> To do: Copy the records below in full, changing no character.

(Stored data entries)

Content starts

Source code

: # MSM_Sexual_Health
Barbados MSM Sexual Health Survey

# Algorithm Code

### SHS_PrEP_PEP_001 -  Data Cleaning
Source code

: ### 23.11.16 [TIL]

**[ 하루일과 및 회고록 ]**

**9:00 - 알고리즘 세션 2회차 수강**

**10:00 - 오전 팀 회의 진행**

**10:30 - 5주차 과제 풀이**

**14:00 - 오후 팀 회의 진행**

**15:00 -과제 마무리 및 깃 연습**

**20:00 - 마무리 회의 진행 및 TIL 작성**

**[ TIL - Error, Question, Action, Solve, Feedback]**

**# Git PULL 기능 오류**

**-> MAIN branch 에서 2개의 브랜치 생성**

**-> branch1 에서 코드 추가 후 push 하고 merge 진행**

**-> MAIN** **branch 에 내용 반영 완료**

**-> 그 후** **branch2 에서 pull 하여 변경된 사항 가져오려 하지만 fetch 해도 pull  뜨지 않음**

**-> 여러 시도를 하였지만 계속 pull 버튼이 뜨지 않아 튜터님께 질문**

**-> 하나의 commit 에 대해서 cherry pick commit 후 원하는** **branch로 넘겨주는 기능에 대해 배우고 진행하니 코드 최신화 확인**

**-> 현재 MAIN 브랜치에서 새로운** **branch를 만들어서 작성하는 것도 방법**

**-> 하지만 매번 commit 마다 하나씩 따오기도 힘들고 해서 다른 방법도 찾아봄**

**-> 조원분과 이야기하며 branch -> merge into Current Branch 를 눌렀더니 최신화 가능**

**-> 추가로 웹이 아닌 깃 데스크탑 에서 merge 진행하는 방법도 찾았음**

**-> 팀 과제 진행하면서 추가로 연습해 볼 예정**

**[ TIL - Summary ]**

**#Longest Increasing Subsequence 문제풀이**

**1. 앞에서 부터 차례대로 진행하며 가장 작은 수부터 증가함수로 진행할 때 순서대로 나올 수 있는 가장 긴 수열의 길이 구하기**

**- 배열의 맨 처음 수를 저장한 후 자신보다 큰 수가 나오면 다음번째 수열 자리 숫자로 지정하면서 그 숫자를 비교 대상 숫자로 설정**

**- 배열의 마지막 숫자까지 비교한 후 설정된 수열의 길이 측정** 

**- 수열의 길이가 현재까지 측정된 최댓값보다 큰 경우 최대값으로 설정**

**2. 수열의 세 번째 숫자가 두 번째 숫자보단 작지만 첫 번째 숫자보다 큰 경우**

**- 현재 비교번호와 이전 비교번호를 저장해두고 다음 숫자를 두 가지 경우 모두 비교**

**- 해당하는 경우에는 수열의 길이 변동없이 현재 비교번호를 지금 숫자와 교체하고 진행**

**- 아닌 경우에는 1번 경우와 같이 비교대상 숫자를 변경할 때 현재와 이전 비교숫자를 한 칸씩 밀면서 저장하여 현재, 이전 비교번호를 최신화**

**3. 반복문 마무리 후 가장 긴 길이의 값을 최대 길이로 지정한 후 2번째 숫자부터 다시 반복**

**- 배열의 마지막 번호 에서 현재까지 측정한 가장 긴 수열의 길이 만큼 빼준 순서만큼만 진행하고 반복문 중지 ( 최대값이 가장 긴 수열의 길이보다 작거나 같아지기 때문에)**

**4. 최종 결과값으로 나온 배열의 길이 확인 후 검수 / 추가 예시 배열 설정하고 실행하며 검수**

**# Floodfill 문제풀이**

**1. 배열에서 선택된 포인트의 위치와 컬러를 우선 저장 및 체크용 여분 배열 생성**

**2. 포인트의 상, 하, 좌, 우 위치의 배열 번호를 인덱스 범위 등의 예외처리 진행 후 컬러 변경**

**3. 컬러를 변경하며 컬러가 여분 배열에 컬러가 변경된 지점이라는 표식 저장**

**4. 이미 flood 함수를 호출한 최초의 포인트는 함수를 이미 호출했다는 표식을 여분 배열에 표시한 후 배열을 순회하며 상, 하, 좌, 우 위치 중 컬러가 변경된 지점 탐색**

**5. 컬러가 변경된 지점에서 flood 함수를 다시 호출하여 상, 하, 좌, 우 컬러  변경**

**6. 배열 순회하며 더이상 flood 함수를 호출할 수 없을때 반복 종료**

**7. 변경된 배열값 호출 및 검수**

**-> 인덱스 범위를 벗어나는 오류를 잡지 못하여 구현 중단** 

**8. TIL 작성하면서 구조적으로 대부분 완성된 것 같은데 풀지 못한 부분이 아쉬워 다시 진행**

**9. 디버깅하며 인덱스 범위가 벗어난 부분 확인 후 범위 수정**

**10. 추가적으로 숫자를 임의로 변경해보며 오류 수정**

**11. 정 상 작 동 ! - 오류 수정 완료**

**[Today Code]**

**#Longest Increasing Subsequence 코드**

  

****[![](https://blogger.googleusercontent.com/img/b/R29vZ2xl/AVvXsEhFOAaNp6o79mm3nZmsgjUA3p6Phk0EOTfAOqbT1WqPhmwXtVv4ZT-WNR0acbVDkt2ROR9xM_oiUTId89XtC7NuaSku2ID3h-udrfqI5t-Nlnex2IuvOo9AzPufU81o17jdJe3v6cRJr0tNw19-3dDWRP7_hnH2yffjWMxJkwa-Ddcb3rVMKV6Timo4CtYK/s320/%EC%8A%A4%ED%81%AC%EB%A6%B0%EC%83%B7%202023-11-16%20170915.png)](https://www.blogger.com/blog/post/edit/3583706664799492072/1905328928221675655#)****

Content ends

> Task output:
Source code

: # MSM_Sexual_Health
Barbados MSM Sexual Health Survey

# Algorithm Code

### SHS_PrEP_PEP_001 -  Data Cleaning
Source code

: ### 23.11.16 [TIL]

**[ 하루일과 및 회고록 ]**

**9:00 - 알고리즘 세션 2회차 수강**

**10:00 - 오전 팀 회의 진행**

**10:30 - 5주차 과제 풀이**

**14:00 - 오후 팀 회의 진행**

**15:00 -과제 마무리 및 깃 연습**

**20:00 - 마무리 회의 진행 및 TIL 작성**

**[ TIL - Error, Question, Action, Solve, Feedback]**

**# Git PULL 기능 오류**

**-> MAIN branch 에서 2개의 브랜치 생성**

**-> branch1 에서 코드 추가 후 push 하고 merge 진행**

**-> MAIN** **branch 에 내용 반영 완료**

**-> 그 후** **branch2 에서 pull 하여 변경된 사항 가져오려 하지만 fetch 해도 pull  뜨지 않음**

**-> 여러 시도를 하였지만 계속 pull 버튼이 뜨지 않아 튜터님께 질문**

**-> 하나의 commit 에 대해서 cherry pick commit 후 원하는** **branch로 넘겨주는 기능에 대해 배우고 진행하니 코드 최신화 확인**

**-> 현재 MAIN 브랜치에서 새로운** **branch를 만들어서 작성하는 것도 방법**

**-> 하지만 매번 commit 마다 하나씩 따오기도 힘들고 해서 다른 방법도 찾아봄**

**-> 조원분과 이야기하며 branch -> merge into Current Branch 를 눌렀더니 최신화 가능**

**-> 추가로 웹이 아닌 깃 데스크탑 에서 merge 진행하는 방법도 찾았음**

**-> 팀 과제 진행하면서 추가로 연습해 볼 예정**

**[ TIL - Summary ]**

**#Longest Increasing Subsequence 문제풀이**

**1. 앞에서 부터 차례대로 진행하며 가장 작은 수부터 증가함수로 진행할 때 순서대로 나올 수 있는 가장 긴 수열의 길이 구하기**

**- 배열의 맨 처음 수를 저장한 후 자신보다 큰 수가 나오면 다음번째 수열 자리 숫자로 지정하면서 그 숫자를 비교 대상 숫자로 설정**

**- 배열의 마지막 숫자까지 비교한 후 설정된 수열의 길이 측정** 

**- 수열의 길이가 현재까지 측정된 최댓값보다 큰 경우 최대값으로 설정**

**2. 수열의 세 번째 숫자가 두 번째 숫자보단 작지만 첫 번째 숫자보다 큰 경우**

**- 현재 비교번호와 이전 비교번호를 저장해두고 다음 숫자를 두 가지 경우 모두 비교**

**- 해당하는 경우에는 수열의 길이 변동없이 현재 비교번호를 지금 숫자와 교체하고 진행**

**- 아닌 경우에는 1번 경우와 같이 비교대상 숫자를 변경할 때 현재와 이전 비교숫자를 한 칸씩 밀면서 저장하여 현재, 이전 비교번호를 최신화**

**3. 반복문 마무리 후 가장 긴 길이의 값을 최대 길이로 지정한 후 2번째 숫자부터 다시 반복**

**- 배열의 마지막 번호 에서 현재까지 측정한 가장 긴 수열의 길이 만큼 빼준 순서만큼만 진행하고 반복문 중지 ( 최대값이 가장 긴 수열의 길이보다 작거나 같아지기 때문에)**

**4. 최종 결과값으로 나온 배열의 길이 확인 후 검수 / 추가 예시 배열 설정하고 실행하며 검수**

**# Floodfill 문제풀이**

**1. 배열에서 선택된 포인트의 위치와 컬러를 우선 저장 및 체크용 여분 배열 생성**

**2. 포인트의 상, 하, 좌, 우 위치의 배열 번호를 인덱스 범위 등의 예외처리 진행 후 컬러 변경**

**3. 컬러를 변경하며 컬러가 여분 배열에 컬러가 변경된 지점이라는 표식 저장**

**4. 이미 flood 함수를 호출한 최초의 포인트는 함수를 이미 호출했다는 표식을 여분 배열에 표시한 후 배열을 순회하며 상, 하, 좌, 우 위치 중 컬러가 변경된 지점 탐색**

**5. 컬러가 변경된 지점에서 flood 함수를 다시 호출하여 상, 하, 좌, 우 컬러  변경**

**6. 배열 순회하며 더이상 flood 함수를 호출할 수 없을때 반복 종료**

**7. 변경된 배열값 호출 및 검수**

**-> 인덱스 범위를 벗어나는 오류를 잡지 못하여 구현 중단** 

**8. TIL 작성하면서 구조적으로 대부분 완성된 것 같은데 풀지 못한 부분이 아쉬워 다시 진행**

**9. 디버깅하며 인덱스 범위가 벗어난 부분 확인 후 범위 수정**

**10. 추가적으로 숫자를 임의로 변경해보며 오류 수정**

**11. 정 상 작 동 ! - 오류 수정 완료**

**[Today Code]**

**#Longest Increasing Subsequence 코드**

  

****[![](https://blogger.googleusercontent.com/img/b/R29vZ2xl/AVvXsEhFOAaNp6o79mm3nZmsgjUA3p6Phk0EOTfAOqbT1WqPhmwXtVv4ZT-WNR0acbVDkt2ROR9xM_oiUTId89XtC7NuaSku2ID3h-udrfqI5t-Nlnex2IuvOo9AzPufU81o17jdJe3v6cRJr0tNw19-3dDWRP7_hnH2yffjWMxJkwa-Ddcb3rVMKV6Timo4CtYK/s320/%EC%8A%A4%ED%81%AC%EB%A6%B0%EC%83%B7%202023-11-16%20170915.png)](https://www.blogger.com/blog/post/edit/3583706664799492072/1905328928221675655#)****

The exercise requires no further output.